Prize Recipient


Recipient Picture

Noah Hershkowitz
University of Wisconsin

Citation:

"For fundamental contributions to the physics of low temperature plasmas, including radio frequency wave heating, sheath physics, potential profiles, diagnostic probes, and the industrial applications of plasmas."

Background:

Noah Hershkowitz is the Irving Langmuir Professor of Engineering Physics at the University of Wisconsin-Madison.

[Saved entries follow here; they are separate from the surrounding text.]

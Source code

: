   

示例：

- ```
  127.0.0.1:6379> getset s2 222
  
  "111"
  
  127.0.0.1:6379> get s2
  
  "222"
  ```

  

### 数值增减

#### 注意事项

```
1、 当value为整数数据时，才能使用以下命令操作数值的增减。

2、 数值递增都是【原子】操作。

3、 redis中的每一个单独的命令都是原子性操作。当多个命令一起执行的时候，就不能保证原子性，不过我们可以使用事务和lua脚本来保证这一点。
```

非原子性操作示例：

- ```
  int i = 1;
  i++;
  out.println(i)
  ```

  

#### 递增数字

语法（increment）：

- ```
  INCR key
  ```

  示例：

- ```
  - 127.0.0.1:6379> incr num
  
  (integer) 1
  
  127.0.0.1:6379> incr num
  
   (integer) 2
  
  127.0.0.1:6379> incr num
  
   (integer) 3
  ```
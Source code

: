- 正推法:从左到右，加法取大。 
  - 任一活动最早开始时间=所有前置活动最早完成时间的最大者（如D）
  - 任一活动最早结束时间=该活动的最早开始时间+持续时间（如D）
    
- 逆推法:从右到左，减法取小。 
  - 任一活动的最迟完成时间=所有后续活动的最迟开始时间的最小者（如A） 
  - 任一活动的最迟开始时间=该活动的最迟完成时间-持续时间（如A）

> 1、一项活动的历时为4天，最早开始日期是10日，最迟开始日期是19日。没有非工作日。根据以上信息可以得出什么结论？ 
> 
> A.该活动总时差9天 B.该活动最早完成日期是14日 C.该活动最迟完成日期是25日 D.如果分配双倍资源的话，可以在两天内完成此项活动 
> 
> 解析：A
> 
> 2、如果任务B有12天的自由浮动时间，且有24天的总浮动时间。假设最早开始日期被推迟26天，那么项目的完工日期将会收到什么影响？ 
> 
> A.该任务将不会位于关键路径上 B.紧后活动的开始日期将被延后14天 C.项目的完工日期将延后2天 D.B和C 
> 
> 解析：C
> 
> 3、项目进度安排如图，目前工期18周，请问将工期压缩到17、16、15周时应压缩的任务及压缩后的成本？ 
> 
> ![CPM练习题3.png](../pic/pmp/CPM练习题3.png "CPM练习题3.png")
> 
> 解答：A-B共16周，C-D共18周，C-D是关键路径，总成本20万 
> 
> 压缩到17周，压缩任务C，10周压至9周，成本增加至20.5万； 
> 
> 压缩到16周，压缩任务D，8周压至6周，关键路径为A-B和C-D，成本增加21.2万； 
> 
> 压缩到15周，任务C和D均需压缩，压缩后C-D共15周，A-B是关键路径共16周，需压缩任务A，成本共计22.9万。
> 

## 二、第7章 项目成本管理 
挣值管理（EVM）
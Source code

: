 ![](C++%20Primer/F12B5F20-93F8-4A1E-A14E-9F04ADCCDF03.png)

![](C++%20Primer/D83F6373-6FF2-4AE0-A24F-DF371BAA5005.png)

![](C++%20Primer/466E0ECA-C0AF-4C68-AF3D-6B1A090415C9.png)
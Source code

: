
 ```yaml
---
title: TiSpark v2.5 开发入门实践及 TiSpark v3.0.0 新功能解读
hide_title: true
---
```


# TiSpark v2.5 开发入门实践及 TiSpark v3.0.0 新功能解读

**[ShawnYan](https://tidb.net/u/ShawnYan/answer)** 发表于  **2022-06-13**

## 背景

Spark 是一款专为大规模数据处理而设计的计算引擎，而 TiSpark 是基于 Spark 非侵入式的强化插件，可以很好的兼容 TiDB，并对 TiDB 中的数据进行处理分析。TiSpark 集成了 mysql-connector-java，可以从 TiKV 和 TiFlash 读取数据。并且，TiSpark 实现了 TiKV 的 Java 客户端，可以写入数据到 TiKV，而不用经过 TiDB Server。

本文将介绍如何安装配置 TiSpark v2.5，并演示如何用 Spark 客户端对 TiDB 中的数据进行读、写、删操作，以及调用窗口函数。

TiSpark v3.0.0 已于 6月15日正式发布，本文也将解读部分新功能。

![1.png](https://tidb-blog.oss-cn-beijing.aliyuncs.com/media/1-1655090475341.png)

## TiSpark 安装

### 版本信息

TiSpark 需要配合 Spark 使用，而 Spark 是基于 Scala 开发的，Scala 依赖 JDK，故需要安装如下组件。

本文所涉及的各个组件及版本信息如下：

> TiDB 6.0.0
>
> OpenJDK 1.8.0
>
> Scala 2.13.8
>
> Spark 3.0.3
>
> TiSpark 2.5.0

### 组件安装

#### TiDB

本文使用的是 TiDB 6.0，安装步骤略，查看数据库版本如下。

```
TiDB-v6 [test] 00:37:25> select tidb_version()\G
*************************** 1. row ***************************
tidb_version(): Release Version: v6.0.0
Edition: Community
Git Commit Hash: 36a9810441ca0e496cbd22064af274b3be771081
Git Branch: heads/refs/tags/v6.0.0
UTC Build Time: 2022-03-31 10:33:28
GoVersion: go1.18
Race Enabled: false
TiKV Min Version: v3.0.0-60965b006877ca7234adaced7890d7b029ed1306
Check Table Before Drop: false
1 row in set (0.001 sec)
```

He obtained his B.S. in Physics (Union College, 1962) and his Ph.D. in Physics (Johns Hopkins University, 1966. He was a Professor of Physics at the University of Iowa (1967-81), and a Visiting Professor at UCLA (1974-75) and UC-Boulder (1980-81), before taking up his present position in 1981. He has directed 46 Ph.D. students. He has authored or co-authored more than 225 journal articles and is recognized as a world expert in experimental measurements of solitons, plasma sheaths, double layers, magnetic cusps, Langmuir probes, emissive probes, ICRF heating and ponderomotive stabilization of MHD instabilities in mirror-confined plasma, ICRF current drive in tokamaks, plasma etching and deposition, and basic plasma physics.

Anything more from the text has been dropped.